Your task
Each record must be copied in full and unchanged; any image it holds is excluded.
━━━━━━━━━━━━━━━━
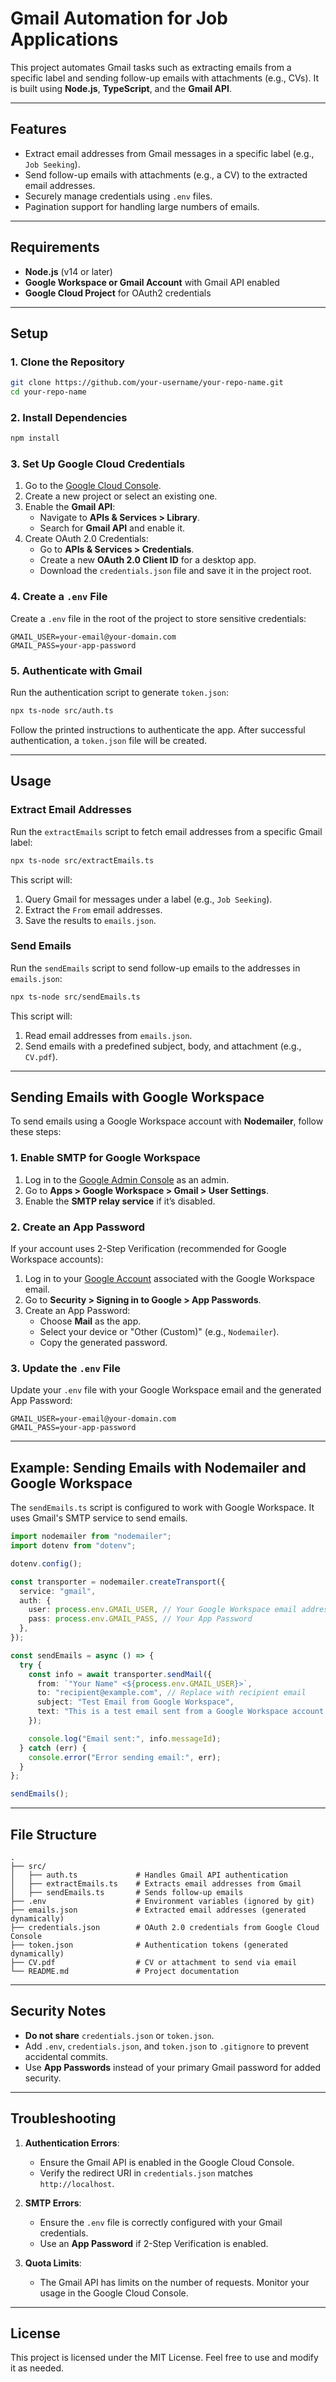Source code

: 
# Gmail Automation for Job Applications

This project automates Gmail tasks such as extracting emails from a specific label and sending follow-up emails with attachments (e.g., CVs). It is built using **Node.js**, **TypeScript**, and the **Gmail API**.

---

## Features
- Extract email addresses from Gmail messages in a specific label (e.g., `Job Seeking`).
- Send follow-up emails with attachments (e.g., a CV) to the extracted email addresses.
- Securely manage credentials using `.env` files.
- Pagination support for handling large numbers of emails.

---

## Requirements
- **Node.js** (v14 or later)
- **Google Workspace or Gmail Account** with Gmail API enabled
- **Google Cloud Project** for OAuth2 credentials

---

## Setup

### 1. Clone the Repository
```bash
git clone https://github.com/your-username/your-repo-name.git
cd your-repo-name
```

### 2. Install Dependencies
```bash
npm install
```

### 3. Set Up Google Cloud Credentials
1. Go to the [Google Cloud Console](https://console.cloud.google.com/).
2. Create a new project or select an existing one.
3. Enable the **Gmail API**:
   - Navigate to **APIs & Services > Library**.
   - Search for **Gmail API** and enable it.
4. Create OAuth 2.0 Credentials:
   - Go to **APIs & Services > Credentials**.
   - Create a new **OAuth 2.0 Client ID** for a desktop app.
   - Download the `credentials.json` file and save it in the project root.

### 4. Create a `.env` File
Create a `.env` file in the root of the project to store sensitive credentials:
```env
GMAIL_USER=your-email@your-domain.com
GMAIL_PASS=your-app-password
```

### 5. Authenticate with Gmail
Run the authentication script to generate `token.json`:
```bash
npx ts-node src/auth.ts
```
Follow the printed instructions to authenticate the app. After successful authentication, a `token.json` file will be created.

---

## Usage

### Extract Email Addresses
Run the `extractEmails` script to fetch email addresses from a specific Gmail label:
```bash
npx ts-node src/extractEmails.ts
```
This script will:
1. Query Gmail for messages under a label (e.g., `Job Seeking`).
2. Extract the `From` email addresses.
3. Save the results to `emails.json`.

### Send Emails
Run the `sendEmails` script to send follow-up emails to the addresses in `emails.json`:
```bash
npx ts-node src/sendEmails.ts
```
This script will:
1. Read email addresses from `emails.json`.
2. Send emails with a predefined subject, body, and attachment (e.g., `CV.pdf`).

---

## Sending Emails with Google Workspace

To send emails using a Google Workspace account with **Nodemailer**, follow these steps:

### **1. Enable SMTP for Google Workspace**
1. Log in to the [Google Admin Console](https://admin.google.com/) as an admin.
2. Go to **Apps > Google Workspace > Gmail > User Settings**.
3. Enable the **SMTP relay service** if it’s disabled.

### **2. Create an App Password**
If your account uses 2-Step Verification (recommended for Google Workspace accounts):
1. Log in to your [Google Account](https://myaccount.google.com/) associated with the Google Workspace email.
2. Go to **Security > Signing in to Google > App Passwords**.
3. Create an App Password:
   - Choose **Mail** as the app.
   - Select your device or "Other (Custom)" (e.g., `Nodemailer`).
   - Copy the generated password.

### **3. Update the `.env` File**
Update your `.env` file with your Google Workspace email and the generated App Password:
```env
GMAIL_USER=your-email@your-domain.com
GMAIL_PASS=your-app-password
```

---

## Example: Sending Emails with Nodemailer and Google Workspace

The `sendEmails.ts` script is configured to work with Google Workspace. It uses Gmail's SMTP service to send emails.

```typescript
import nodemailer from "nodemailer";
import dotenv from "dotenv";

dotenv.config();

const transporter = nodemailer.createTransport({
  service: "gmail",
  auth: {
    user: process.env.GMAIL_USER, // Your Google Workspace email address
    pass: process.env.GMAIL_PASS, // Your App Password
  },
});

const sendEmails = async () => {
  try {
    const info = await transporter.sendMail({
      from: `"Your Name" <${process.env.GMAIL_USER}>`,
      to: "recipient@example.com", // Replace with recipient email
      subject: "Test Email from Google Workspace",
      text: "This is a test email sent from a Google Workspace account using Nodemailer.",
    });

    console.log("Email sent:", info.messageId);
  } catch (err) {
    console.error("Error sending email:", err);
  }
};

sendEmails();
```

---

## File Structure
```
.
├── src/
│   ├── auth.ts             # Handles Gmail API authentication
│   ├── extractEmails.ts    # Extracts email addresses from Gmail
│   ├── sendEmails.ts       # Sends follow-up emails
├── .env                    # Environment variables (ignored by git)
├── emails.json             # Extracted email addresses (generated dynamically)
├── credentials.json        # OAuth 2.0 credentials from Google Cloud Console
├── token.json              # Authentication tokens (generated dynamically)
├── CV.pdf                  # CV or attachment to send via email
└── README.md               # Project documentation
```

---

## Security Notes
- **Do not share** `credentials.json` or `token.json`.
- Add `.env`, `credentials.json`, and `token.json` to `.gitignore` to prevent accidental commits.
- Use **App Passwords** instead of your primary Gmail password for added security.

---

## Troubleshooting

1. **Authentication Errors**:
   - Ensure the Gmail API is enabled in the Google Cloud Console.
   - Verify the redirect URI in `credentials.json` matches `http://localhost`.

2. **SMTP Errors**:
   - Ensure the `.env` file is correctly configured with your Gmail credentials.
   - Use an **App Password** if 2-Step Verification is enabled.

3. **Quota Limits**:
   - The Gmail API has limits on the number of requests. Monitor your usage in the Google Cloud Console.

---

## License
This project is licensed under the MIT License. Feel free to use and modify it as needed.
━━━━━━━━━━━━━━━━
Written response
Source code

: 
# Gmail Automation for Job Applications

This project automates Gmail tasks such as extracting emails from a specific label and sending follow-up emails with attachments (e.g., CVs). It is built using **Node.js**, **TypeScript**, and the **Gmail API**.

---

## Features
- Extract email addresses from Gmail messages in a specific label (e.g., `Job Seeking`).
- Send follow-up emails with attachments (e.g., a CV) to the extracted email addresses.
- Securely manage credentials using `.env` files.
- Pagination support for handling large numbers of emails.

---

## Requirements
- **Node.js** (v14 or later)
- **Google Workspace or Gmail Account** with Gmail API enabled
- **Google Cloud Project** for OAuth2 credentials

---

## Setup

### 1. Clone the Repository
```bash
git clone https://github.com/your-username/your-repo-name.git
cd your-repo-name
```

### 2. Install Dependencies
```bash
npm install
```

### 3. Set Up Google Cloud Credentials
1. Go to the [Google Cloud Console](https://console.cloud.google.com/).
2. Create a new project or select an existing one.
3. Enable the **Gmail API**:
   - Navigate to **APIs & Services > Library**.
   - Search for **Gmail API** and enable it.
4. Create OAuth 2.0 Credentials:
   - Go to **APIs & Services > Credentials**.
   - Create a new **OAuth 2.0 Client ID** for a desktop app.
   - Download the `credentials.json` file and save it in the project root.

### 4. Create a `.env` File
Create a `.env` file in the root of the project to store sensitive credentials:
```env
GMAIL_USER=your-email@your-domain.com
GMAIL_PASS=your-app-password
```

### 5. Authenticate with Gmail
Run the authentication script to generate `token.json`:
```bash
npx ts-node src/auth.ts
```
Follow the printed instructions to authenticate the app. After successful authentication, a `token.json` file will be created.

---

## Usage

### Extract Email Addresses
Run the `extractEmails` script to fetch email addresses from a specific Gmail label:
```bash
npx ts-node src/extractEmails.ts
```
This script will:
1. Query Gmail for messages under a label (e.g., `Job Seeking`).
2. Extract the `From` email addresses.
3. Save the results to `emails.json`.

### Send Emails
Run the `sendEmails` script to send follow-up emails to the addresses in `emails.json`:
```bash
npx ts-node src/sendEmails.ts
```
This script will:
1. Read email addresses from `emails.json`.
2. Send emails with a predefined subject, body, and attachment (e.g., `CV.pdf`).

---

## Sending Emails with Google Workspace

To send emails using a Google Workspace account with **Nodemailer**, follow these steps:

### **1. Enable SMTP for Google Workspace**
1. Log in to the [Google Admin Console](https://admin.google.com/) as an admin.
2. Go to **Apps > Google Workspace > Gmail > User Settings**.
3. Enable the **SMTP relay service** if it’s disabled.

### **2. Create an App Password**
If your account uses 2-Step Verification (recommended for Google Workspace accounts):
1. Log in to your [Google Account](https://myaccount.google.com/) associated with the Google Workspace email.
2. Go to **Security > Signing in to Google > App Passwords**.
3. Create an App Password:
   - Choose **Mail** as the app.
   - Select your device or "Other (Custom)" (e.g., `Nodemailer`).
   - Copy the generated password.

### **3. Update the `.env` File**
Update your `.env` file with your Google Workspace email and the generated App Password:
```env
GMAIL_USER=your-email@your-domain.com
GMAIL_PASS=your-app-password
```

---

## Example: Sending Emails with Nodemailer and Google Workspace

The `sendEmails.ts` script is configured to work with Google Workspace. It uses Gmail's SMTP service to send emails.

```typescript
import nodemailer from "nodemailer";
import dotenv from "dotenv";

dotenv.config();

const transporter = nodemailer.createTransport({
  service: "gmail",
  auth: {
    user: process.env.GMAIL_USER, // Your Google Workspace email address
    pass: process.env.GMAIL_PASS, // Your App Password
  },
});

const sendEmails = async () => {
  try {
    const info = await transporter.sendMail({
      from: `"Your Name" <${process.env.GMAIL_USER}>`,
      to: "recipient@example.com", // Replace with recipient email
      subject: "Test Email from Google Workspace",
      text: "This is a test email sent from a Google Workspace account using Nodemailer.",
    });

    console.log("Email sent:", info.messageId);
  } catch (err) {
    console.error("Error sending email:", err);
  }
};

sendEmails();
```

---

## File Structure
```
.
├── src/
│   ├── auth.ts             # Handles Gmail API authentication
│   ├── extractEmails.ts    # Extracts email addresses from Gmail
│   ├── sendEmails.ts       # Sends follow-up emails
├── .env                    # Environment variables (ignored by git)
├── emails.json             # Extracted email addresses (generated dynamically)
├── credentials.json        # OAuth 2.0 credentials from Google Cloud Console
├── token.json              # Authentication tokens (generated dynamically)
├── CV.pdf                  # CV or attachment to send via email
└── README.md               # Project documentation
```

---

## Security Notes
- **Do not share** `credentials.json` or `token.json`.
- Add `.env`, `credentials.json`, and `token.json` to `.gitignore` to prevent accidental commits.
- Use **App Passwords** instead of your primary Gmail password for added security.

---

## Troubleshooting

1. **Authentication Errors**:
   - Ensure the Gmail API is enabled in the Google Cloud Console.
   - Verify the redirect URI in `credentials.json` matches `http://localhost`.

2. **SMTP Errors**:
   - Ensure the `.env` file is correctly configured with your Gmail credentials.
   - Use an **App Password** if 2-Step Verification is enabled.

3. **Quota Limits**:
   - The Gmail API has limits on the number of requests. Monitor your usage in the Google Cloud Console.

---

## License
This project is licensed under the MIT License. Feel free to use and modify it as needed.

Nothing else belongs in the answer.